# [Task brief]
Copy each line below in which the word "DoxyCodeInclude" occurs.

# [Information shown]
+-------+
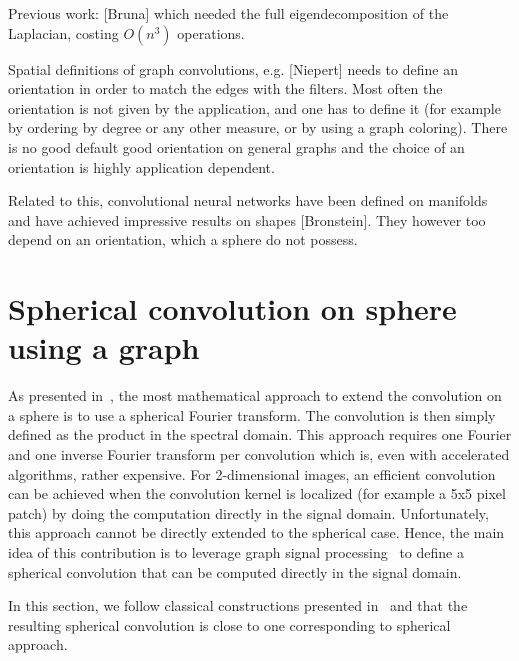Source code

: \documentclass[preprint,12pt,authoryear]{elsarticle}
\newcommand{\nati}[1]{{\color[rgb]{.1,.6,.1}{#1}}}
\newcommand{\assign}[1]{{\color[rgb]{.8,.5,.8}{Assigned: #1 }}}
\begin{document}
\nati{+ add other graph CNN approaches \cite{...}}

Previous work: [Bruna] which needed the full eigendecomposition of the Laplacian, costing $O(n^3)$ operations.

Spatial definitions of graph convolutions, e.g. [Niepert] needs to define an orientation in order to match the edges with the filters. Most often the orientation is not given by the application, and one has to define it (for example by ordering by degree or any other measure, or by using a graph coloring). There is no good default good orientation on general graphs and the choice of an orientation is highly application dependent.

Related to this, convolutional neural networks have been defined on manifolds and have achieved impressive results on shapes [Bronstein]. They however too depend on an orientation, which a sphere do not possess.

\section{Spherical convolution on sphere using a graph}
\assign{Nathanael}

As presented in~\cite{cohen2018spherical}, the most mathematical approach to extend the convolution on a sphere is to use a spherical Fourier transform. The convolution is then simply defined as the product in the spectral domain. This approach requires one Fourier and one inverse Fourier transform per convolution which is, even with accelerated algorithms, rather expensive. For 2-dimensional images, an efficient convolution can be achieved when the convolution kernel is localized (for example a 5x5 pixel patch) by doing the computation directly in the signal domain. Unfortunately, this approach cannot be directly extended to the spherical case. Hence, the main idea of this contribution is to leverage graph signal processing~\cite{shuman2013emerging} to define a spherical convolution that can be computed directly in the signal domain. 

In this section, we follow classical constructions presented in~\cite{cohen2018spherical,...} and \nati{show} that the resulting spherical convolution is close to one corresponding to spherical approach.
\end{document}
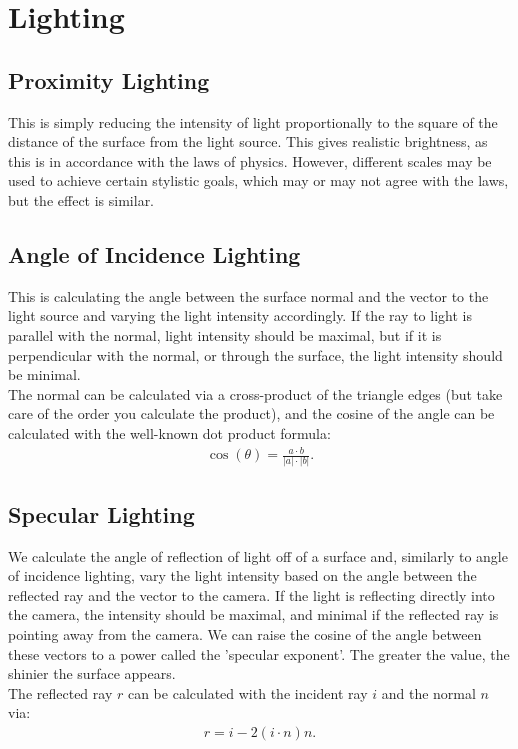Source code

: \section{Lighting}

\subsection{Proximity Lighting}

This is simply reducing the intensity of light proportionally to the
square of the distance of the surface from the light source. This gives
realistic brightness, as this is in accordance with the laws of physics.
However, different scales may be used to achieve certain stylistic goals,
which may or may not agree with the laws, but the effect is similar.

\subsection{Angle of Incidence Lighting}

This is calculating the angle between the surface normal and the vector
to the light source and varying the light intensity accordingly. If the ray
to light is parallel with the normal, light intensity should be maximal, but
if it is perpendicular with the normal, or through the surface, the
light intensity should be minimal.
\\[\baselineskip]
The normal can be calculated via a cross-product of the triangle edges
(but take care of the order you calculate the product), and
the cosine of the angle can be calculated with the well-known dot product
formula: \begin{align*}
    \cos(\theta) = \frac{a \cdot b}{|a| \cdot |b|}.
\end{align*}

\subsection{Specular Lighting}

We calculate the angle of reflection of light off of a surface and, similarly
to angle of incidence lighting, vary the light intensity based on the angle
between the reflected ray and the vector to the camera. If the light is reflecting
directly into the camera, the intensity should be maximal, and minimal if the
reflected ray is pointing away from the camera. We can raise the cosine of the
angle between these vectors to a power called the 'specular exponent'. The greater
the value, the shinier the surface appears.
\\[\baselineskip]
The reflected ray $r$ can be calculated with the incident ray $i$ and the
normal $n$ via: \begin{align*}
    r = i - 2(i \cdot n)n.
\end{align*}

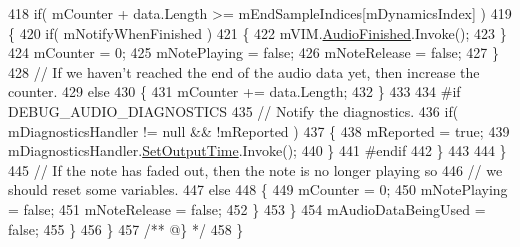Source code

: \begin{DoxyCodeInclude}
418                         \textcolor{keywordflow}{if}( mCounter + data.Length >= mEndSampleIndices[mDynamicsIndex] )
419                         \{
420                             \textcolor{keywordflow}{if}( mNotifyWhenFinished )
421                             \{
422                                 mVIM.\hyperlink{group___v_i_m_events_ga39ffa8215ab5c9ad46c563e2bd87c219}{AudioFinished}.Invoke();
423                             \}
424                             mCounter = 0;
425                             mNotePlaying = \textcolor{keyword}{false};
426                             mNoteRelease = \textcolor{keyword}{false};
427                         \}
428                         \textcolor{comment}{// If we haven't reached the end of the audio data yet, then increase the counter.}
429                         \textcolor{keywordflow}{else}
430                         \{
431                             mCounter += data.Length;
432                         \}
433 
434 \textcolor{preprocessor}{                        #if DEBUG\_AUDIO\_DIAGNOSTICS}
435                             \textcolor{comment}{// Notify the diagnostics.}
436                             \textcolor{keywordflow}{if}( mDiagnosticsHandler != null && !mReported )
437                             \{
438                                 mReported = \textcolor{keyword}{true};
439                                 mDiagnosticsHandler.\hyperlink{group___audio_testing_a6360e6098323b921b4a1b306914d06ef}{SetOutputTime}.Invoke();
440                             \}
441 \textcolor{preprocessor}{                        #endif}
442                     \}
443 
444                 \}
445                 \textcolor{comment}{// If the note has faded out, then the note is no longer playing so}
446                 \textcolor{comment}{// we should reset some variables.}
447                 \textcolor{keywordflow}{else}
448                 \{
449                     mCounter = 0;
450                     mNotePlaying = \textcolor{keyword}{false};
451                     mNoteRelease = \textcolor{keyword}{false};
452                 \}
453             \}
454             mAudioDataBeingUsed = \textcolor{keyword}{false};
455         \}
456     \}\textcolor{comment}{}
457 \textcolor{comment}{    /** @\} */}
458 \}
\end{DoxyCodeInclude}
+-------+
# [Solution]
: \begin{DoxyCodeInclude}
\end{DoxyCodeInclude}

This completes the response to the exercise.